If you are interested in studying how two groups of organisms interact (or, rather, have interacted over evolutionary time), you will find yourself with two trees of distinct groups of taxa that are linked by a matrix of interaction observations. This is sometimes called a 'dueling trees' problem.

dueling trees

If the trees happen to have the same number of taxa, and the interaction matrix happens to be a unit matrix, then you can compute the distance matrix for each of your trees and use the Mantel test to compare them. However, this is a pretty special case. Hommola et al. describe a method extends the Mantel test in this paper here :

This is implemented in scikit-bio as hommola_cospeciation. Unfortunately, the version in scikit-bio does not scale to very large trees, and does not expose the computed distances for analysis. This is where SuchLinkedTrees can help.

%config InlineBackend.figure_format='retina'

from SuchTree import SuchTree, SuchLinkedTrees
import seaborn
import pandas
from scipy.cluster.hierarchy import ClusterWarning
from scipy.stats import pearsonr

import warnings

#warnings.simplefilter( 'ignore', UserWarning )

To get started, we need to initialize two trees and a table of observations linking the taxa on the two trees.

T1 = SuchTree( '../../data/bigtrees/host.tree' )
T2 = SuchTree( '../../data/bigtrees/guest.tree')
LK = pandas.read_csv( '../../data/bigtrees/links.csv', index_col=0 )

print( 'host tree taxa     : %d' % T1.n_leafs )
print( 'guest tree taxa    : %d' % T2.n_leafs )
print( 'observation matrix : %d x %d' % LK.shape )
host tree taxa     : 14
guest tree taxa    : 103446
observation matrix : 14 x 103446

To create a SuchLinkedTrees instance, you need two SuchTrees and a pandas DataFrame, where the taxa in the first tree matches the DataFrame index, and the taxa in the second tree matches the DataFrame columns.

This is a pretty large dataset, so it takes a bit of time to load.

%time SLT = SuchLinkedTrees( T1, T2, LK )
CPU times: user 4min 57s, sys: 76.5 ms, total: 4min 57s
Wall time: 4min 57s
n_links = sum(LK.apply(sum))
print( 'total observations : %d' % n_links )
print( 'observation pairs  : %d' % int( ( n_links * ( n_links - 1 ) ) / 2 ) )
total observations : 44904
observation pairs  : 1008162156

To test for cospeciation, Hommola's method does the following :

  • calculate the patristic distance between the host taxa from the two observations
  • calculate the patristic distance between the guest taxa from the two observations
  • calculate the Pearson's correlation of the distance measures

Then, to calculate the significance of the correlation, it randomly permutes the observation table and recalculates the distances and correlations. A significance measure (a \(p\) value) is estimated based on how likely the correlation measure on unpermuted observations could belong to the set of correlation measures on permuted observations.
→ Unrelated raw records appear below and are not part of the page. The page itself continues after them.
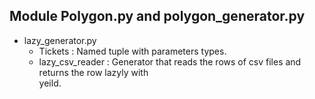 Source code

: ## Module Polygon.py and polygon_generator.py
- lazy_generator.py
    - Tickets : Named tuple with parameters types.
    - lazy_csv_reader : Generator that reads the rows of csv files and returns the row lazyly with  
                        yeild.
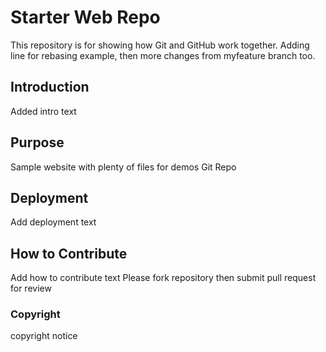 # Starter Web Repo

This repository is for showing how Git and GitHub work together.  Adding line for rebasing example, then more changes from myfeature branch too.  

## Introduction

Added intro text

## Purpose

Sample website with plenty of files for demos Git Repo

## Deployment 

Add deployment text

## How to Contribute

Add how to contribute text Please fork repository then submit pull request for review

### Copyright

copyright notice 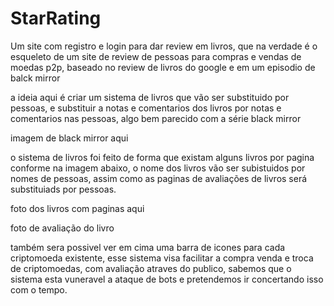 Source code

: # StarRating
Um site com registro e login para dar review em livros, que na verdade é o esqueleto de um site de review de pessoas para compras e vendas de moedas p2p, baseado no review de livros do google e em um episodio de balck mirror 

a ideia aqui é criar um sistema de livros que vão ser substituido por pessoas, e substituir a notas e comentarios dos livros por notas e comentarios nas pessoas, algo bem parecido com a série black mirror 

imagem de black mirror aqui

o sistema de livros foi feito de forma que existam alguns livros por pagina conforme na imagem abaixo, o nome dos livros vão ser subistuidos por nomes de pessoas, assim como as paginas de avaliações de livros será substituiads por pessoas.

foto dos livros com paginas aqui

foto de avaliação do livro

também sera possivel ver em cima uma barra de icones para cada criptomoeda existente, esse sistema visa facilitar a compra venda e troca de criptomoedas, com avaliação atraves do publico, sabemos que o sistema esta vuneravel a ataque de bots e pretendemos ir concertando isso com o tempo.

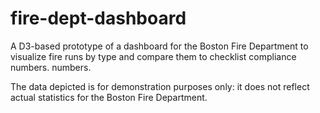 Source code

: # fire-dept-dashboard
A D3-based prototype of a dashboard for the Boston Fire Department to visualize fire runs by type and compare them to checklist compliance numbers. numbers.

The data depicted is for demonstration purposes only: it does not reflect actual statistics for the Boston Fire Department.
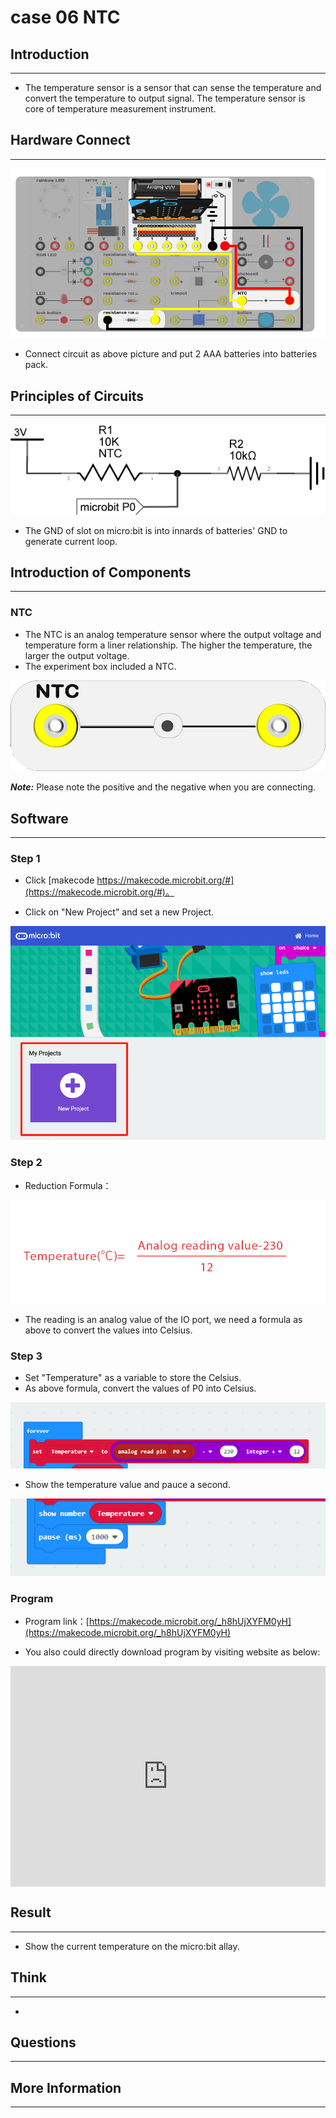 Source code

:# case 06 NTC 

## Introduction ##
---
- The temperature sensor is a sensor that can sense the temperature and convert the temperature to output signal. The temperature sensor is core of temperature measurement instrument.

## Hardware Connect ##
---
![](./images/Tk7Ddy9.png)

- Connect circuit as above picture and put 2 AAA batteries into batteries pack.

## Principles of Circuits ##
---
![](./images/8pV3WaA.png)

- The GND of slot on micro:bit is into innards of batteries' GND to generate current loop.

## Introduction of Components ##
---
### NTC ###
- The NTC is an analog temperature sensor where the output voltage and temperature form a liner relationship. The higher the temperature, the larger the output voltage.
- The experiment box included a NTC.

![](./images/M3k99Lj.png)

***Note:*** Please note the positive and the negative when you are connecting.

## Software
---
### Step 1

- Click [makecode https://makecode.microbit.org/#](https://makecode.microbit.org/#)。

- Click on "New Project" and set a new Project.

![](./images/t34k5Zb.png)

### Step 2

- Reduction Formula：

![](./images/sTfPnYc.png)

- The reading is an analog value of the IO port, we need a formula as above to convert the values into Celsius.


### Step 3

- Set "Temperature" as a variable to store the Celsius.
- As above formula, convert the values of P0 into Celsius.

![](./images/N91GU48.png)

- Show the temperature value and pauce a second.

![](./images/poCULlT.png)

### Program

- Program link：[https://makecode.microbit.org/_h8hUjXYFM0yH](https://makecode.microbit.org/_h8hUjXYFM0yH)

- You also could directly download program by visiting website as below:

<div style="position:relative;height:0;padding-bottom:70%;overflow:hidden;"><iframe style="position:absolute;top:0;left:0;width:100%;height:100%;" src="https://makecode.microbit.org/#pub:_h8hUjXYFM0yH" frameborder="0" sandbox="allow-popups allow-forms allow-scripts allow-same-origin"></iframe></div>  

## Result
---
- Show the current temperature on the micro:bit allay.



## Think
---
- 

## Questions
---


## More Information  
---

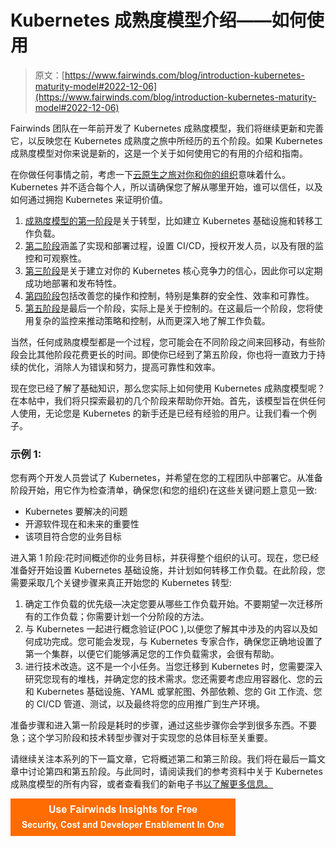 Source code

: # Kubernetes 成熟度模型介绍——如何使用

> 原文：[https://www.fairwinds.com/blog/introduction-kubernetes-maturity-model#2022-12-06](https://www.fairwinds.com/blog/introduction-kubernetes-maturity-model#2022-12-06)

 Fairwinds 团队在一年前开发了 Kubernetes 成熟度模型，我们将继续更新和完善它，以反映您在 Kubernetes 成熟度之旅中所经历的五个阶段。如果 Kubernetes 成熟度模型对你来说是新的，这是一个关于如何使用它的有用的介绍和指南。

在你做任何事情之前，考虑一下[云原生之旅对你和你的组织](/kubernetes-maturity-model/phase-1-prepare)意味着什么。Kubernetes 并不适合每个人，所以请确保您了解从哪里开始，谁可以信任，以及如何通过拥抱 Kubernetes 来证明价值。

1.  [成熟度模型的第一阶段](/kubernetes-maturity-model/phase-2-transform)是关于转型，比如建立 Kubernetes 基础设施和转移工作负载。
2.  [第二阶段](/kubernetes-maturity-model/phase-3-deploy)涵盖了实现和部署过程，设置 CI/CD，授权开发人员，以及有限的监控和可观察性。
3.  [第三阶段](/kubernetes-maturity-model/phase-3-deploy)是关于建立对你的 Kubernetes 核心竞争力的信心，因此你可以定期成功地部署和发布特性。
4.  [第四阶段](/kubernetes-maturity-model/phase-5-improve-operations)包括改善您的操作和控制，特别是集群的安全性、效率和可靠性。
5.  [第五阶段](/kubernetes-maturity-model/phase-6-measure-control)是最后一个阶段，实际上是关于控制的。在这最后一个阶段，您将使用复杂的监控来推动策略和控制，从而更深入地了解工作负载。

当然，任何成熟度模型都是一个过程，您可能会在不同阶段之间来回移动，有些阶段会比其他阶段花费更长的时间。即使你已经到了第五阶段，你也将一直致力于持续的优化，消除人为错误和努力，提高可靠性和效率。

现在您已经了解了基础知识，那么您实际上如何使用 Kubernetes 成熟度模型呢？在本帖中，我们将只探索最初的几个阶段来帮助你开始。首先，该模型旨在供任何人使用，无论您是 Kubernetes 的新手还是已经有经验的用户。让我们看一个例子。

### 示例 1:

您有两个开发人员尝试了 Kubernetes，并希望在您的工程团队中部署它。从准备阶段开始，用它作为检查清单，确保您(和您的组织)在这些关键问题上意见一致:

*   Kubernetes 要解决的问题
*   开源软件现在和未来的重要性
*   该项目符合您的业务目标

进入第 1 阶段:花时间概述你的业务目标，并获得整个组织的认可。现在，您已经准备好开始设置 Kubernetes 基础设施，并计划如何转移工作负载。在此阶段，您需要采取几个关键步骤来真正开始您的 Kubernetes 转型:

1.  确定工作负载的优先级—决定您要从哪些工作负载开始。不要期望一次迁移所有的工作负载；你需要计划一个分阶段的方法。
2.  与 Kubernetes 一起进行概念验证(POC ),以便您了解其中涉及的内容以及如何成功完成。您可能会发现，与 Kubernetes 专家合作，确保您正确地设置了第一个集群，以便它们能够满足您的工作负载需求，会很有帮助。
3.  进行技术改造。这不是一个小任务。当您迁移到 Kubernetes 时，您需要深入研究您现有的堆栈，并确定您的技术需求。您还需要考虑应用容器化、您的云和 Kubernetes 基础设施、YAML 或掌舵图、外部依赖、您的 Git 工作流、您的 CI/CD 管道、测试，以及最终将您的应用推广到生产环境。

准备步骤和进入第一阶段是耗时的步骤，通过这些步骤你会学到很多东西。不要急；这个学习阶段和技术转型步骤对于实现您的总体目标至关重要。

请继续关注本系列的下一篇文章，它将概述第二和第三阶段。我们将在最后一篇文章中讨论第四和第五阶段。与此同时，请阅读我们的参考资料中关于 Kubernetes 成熟度模型的所有内容，或者查看我们的新电子书[以了解更多信息。](/kubernetes-deployment-maturity)

[![Use Fairwinds Insights for Free Security, Cost and Developer Enablement In One](img/7c86296320eb01b215d8e2755e9c5b9d.png)](https://cta-redirect.hubspot.com/cta/redirect/2184645/34aa4987-a1f9-438a-a145-d7d82d5c479a)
For each correlation measure, we'd have to do calculate 1,008,162,156 patristic distances through each of the two trees. To calculate the significance, we would then need to permute the observations and then repeat the process about 50 times. That's 100,816,215,600 tree traversals!

How long would that take? In our previous example, we benchmarked 1,000,000 distance calculations at about 14 seconds on a single thread. For this dataset, one correlation measure would require about a thousand times as many lookups, so it should have a run time of about four hours. With the significance test, that would be a little more than one CPU-week. I suppose that's not impossible, but for large datasets like this, we probably don't need an exhaustive search of every possible pair of observations to get a fairly accurate correlation measure.

So, we'ere going to use SuchLinkedTrees.sample_linked_distances(), which returns a representative sample of distances. It does this by filling a user-specified number of buckets (default : 64) with distances between randomly chosen observations. It stops when the standard deviation of the standard deviation of the buckets falls bellow sigma (default : 0.001).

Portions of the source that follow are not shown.